Performance evaluation of different RF classifiers. Four different RF classifiers were trained and evaluated on the independent test set. The Olink + age model was trained on all protein measurements and age; The Olink model is trained on 810 protein measurements. The age model is only trained on age; the Random model is trained on 810 protein measurements with shuffled labels. Four models were evaluated on different metrics: ROC–AUC, F1 score (F1), accuracy (ACC), and balanced accuracy (BACC). (a) Receiver operating characteristic and (b) precision-recall (PR) curves show the performance of the RF classifiers. The ROC–AUC and PR-AUC of the models using all the protein expression values achieve the highest values of 0.82 ad 0.86 respectively. (c) Different evaluation metrics for four models.
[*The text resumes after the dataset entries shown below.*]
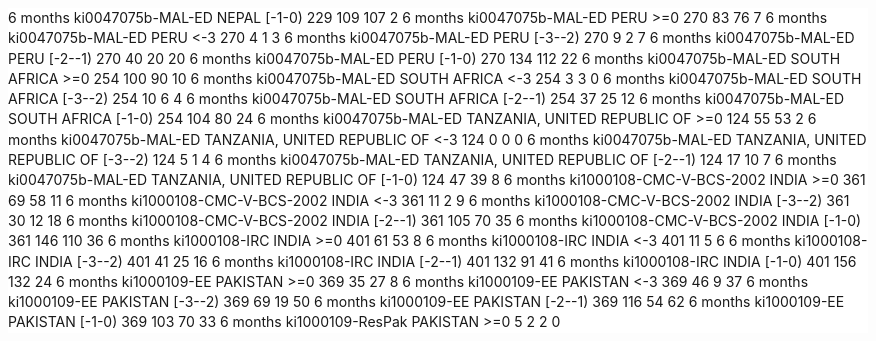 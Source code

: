 6 months    ki0047075b-MAL-ED          NEPAL                          [-1-0)       229    109    107      2
6 months    ki0047075b-MAL-ED          PERU                           >=0          270     83     76      7
6 months    ki0047075b-MAL-ED          PERU                           <-3          270      4      1      3
6 months    ki0047075b-MAL-ED          PERU                           [-3--2)      270      9      2      7
6 months    ki0047075b-MAL-ED          PERU                           [-2--1)      270     40     20     20
6 months    ki0047075b-MAL-ED          PERU                           [-1-0)       270    134    112     22
6 months    ki0047075b-MAL-ED          SOUTH AFRICA                   >=0          254    100     90     10
6 months    ki0047075b-MAL-ED          SOUTH AFRICA                   <-3          254      3      3      0
6 months    ki0047075b-MAL-ED          SOUTH AFRICA                   [-3--2)      254     10      6      4
6 months    ki0047075b-MAL-ED          SOUTH AFRICA                   [-2--1)      254     37     25     12
6 months    ki0047075b-MAL-ED          SOUTH AFRICA                   [-1-0)       254    104     80     24
6 months    ki0047075b-MAL-ED          TANZANIA, UNITED REPUBLIC OF   >=0          124     55     53      2
6 months    ki0047075b-MAL-ED          TANZANIA, UNITED REPUBLIC OF   <-3          124      0      0      0
6 months    ki0047075b-MAL-ED          TANZANIA, UNITED REPUBLIC OF   [-3--2)      124      5      1      4
6 months    ki0047075b-MAL-ED          TANZANIA, UNITED REPUBLIC OF   [-2--1)      124     17     10      7
6 months    ki0047075b-MAL-ED          TANZANIA, UNITED REPUBLIC OF   [-1-0)       124     47     39      8
6 months    ki1000108-CMC-V-BCS-2002   INDIA                          >=0          361     69     58     11
6 months    ki1000108-CMC-V-BCS-2002   INDIA                          <-3          361     11      2      9
6 months    ki1000108-CMC-V-BCS-2002   INDIA                          [-3--2)      361     30     12     18
6 months    ki1000108-CMC-V-BCS-2002   INDIA                          [-2--1)      361    105     70     35
6 months    ki1000108-CMC-V-BCS-2002   INDIA                          [-1-0)       361    146    110     36
6 months    ki1000108-IRC              INDIA                          >=0          401     61     53      8
6 months    ki1000108-IRC              INDIA                          <-3          401     11      5      6
6 months    ki1000108-IRC              INDIA                          [-3--2)      401     41     25     16
6 months    ki1000108-IRC              INDIA                          [-2--1)      401    132     91     41
6 months    ki1000108-IRC              INDIA                          [-1-0)       401    156    132     24
6 months    ki1000109-EE               PAKISTAN                       >=0          369     35     27      8
6 months    ki1000109-EE               PAKISTAN                       <-3          369     46      9     37
6 months    ki1000109-EE               PAKISTAN                       [-3--2)      369     69     19     50
6 months    ki1000109-EE               PAKISTAN                       [-2--1)      369    116     54     62
6 months    ki1000109-EE               PAKISTAN                       [-1-0)       369    103     70     33
6 months    ki1000109-ResPak           PAKISTAN                       >=0            5      2      2      0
Stratified train and test split were performed on 10 different random seeds. (d) Bar plot on top of the graph show top 20 most important features for predicting the rate of decline based on the Olink model. The bar plot below shows the correlation with the progression. Most of the biomarkers are negatively correlated, thus the lower abundance of these proteins in the CSF is associated with the faster decline in the MMSE trajectory. Protein relative abundance distributions of all selected biomarkers are shown in Fig. S1. The feature importance and correlation analysis for the Olink + age model are displayed in Fig. S2.